[RECORDS SUPPLIED — start]

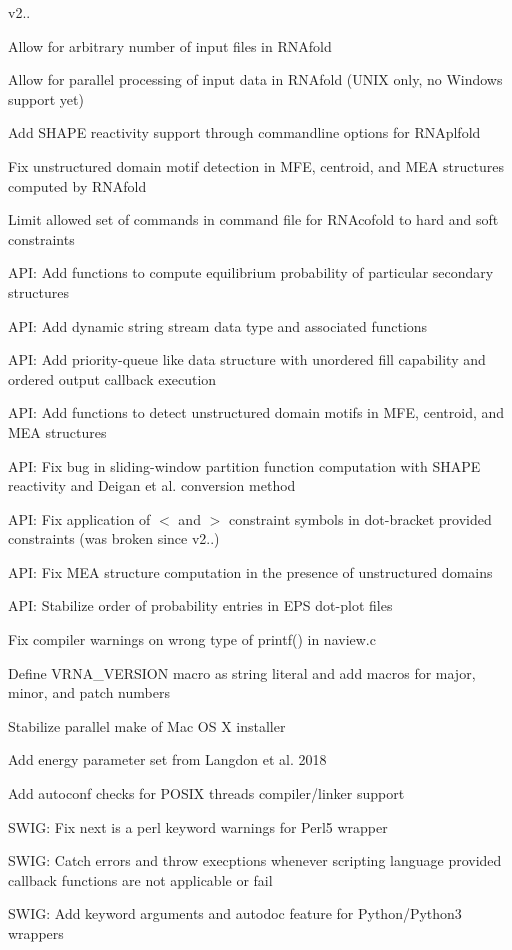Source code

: v2..
\begin{DoxyItemize}
\item Allow for arbitrary number of input files in R\+N\+Afold
\item Allow for parallel processing of input data in R\+N\+Afold (U\+N\+IX only, no Windows support yet)
\item Add S\+H\+A\+PE reactivity support through commandline options for R\+N\+Aplfold
\item Fix unstructured domain motif detection in M\+FE, centroid, and M\+EA structures computed by R\+N\+Afold
\item Limit allowed set of commands in command file for R\+N\+Acofold to hard and soft constraints
\item A\+PI\+: Add functions to compute equilibrium probability of particular secondary structures
\item A\+PI\+: Add dynamic string stream data type and associated functions
\item A\+PI\+: Add priority-\/queue like data structure with unordered fill capability and ordered output callback execution
\item A\+PI\+: Add functions to detect unstructured domain motifs in M\+FE, centroid, and M\+EA structures
\item A\+PI\+: Fix bug in sliding-\/window partition function computation with S\+H\+A\+PE reactivity and Deigan et al. conversion method
\item A\+PI\+: Fix application of \textquotesingle{}$<$\textquotesingle{} and \textquotesingle{}$>$\textquotesingle{} constraint symbols in dot-\/bracket provided constraints (was broken since v2..)
\item A\+PI\+: Fix M\+EA structure computation in the presence of unstructured domains
\item A\+PI\+: Stabilize order of probability entries in E\+PS dot-\/plot files
\item Fix compiler warnings on wrong type of printf() in naview.\+c
\item Define V\+R\+N\+A\+\_\+\+V\+E\+R\+S\+I\+ON macro as string literal and add macros for major, minor, and patch numbers
\item Stabilize parallel make of Mac OS X installer
\item Add energy parameter set from Langdon et al. 2018
\item Add autoconf checks for P\+O\+S\+IX threads compiler/linker support
\item S\+W\+IG\+: Fix \textquotesingle{}next\textquotesingle{} is a perl keyword warnings for Perl5 wrapper
\item S\+W\+IG\+: Catch errors and throw execptions whenever scripting language provided callback functions are not applicable or fail
\item S\+W\+IG\+: Add keyword arguments and autodoc feature for Python/\+Python3 wrappers
\end{DoxyItemize}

[RECORDS SUPPLIED — finish]

**WHAT THE EXERCISE ASKS:** Both the first line of the records above and the line containing "options for R\+N\+Aplfold" belong in the copy; please return them and every line between, exactly, minus the pictures.

**THE COMPLETED TASK:**
Source code

: v2..
\begin{DoxyItemize}
\item Allow for arbitrary number of input files in R\+N\+Afold
\item Allow for parallel processing of input data in R\+N\+Afold (U\+N\+IX only, no Windows support yet)
\item Add S\+H\+A\+PE reactivity support through commandline options for R\+N\+Aplfold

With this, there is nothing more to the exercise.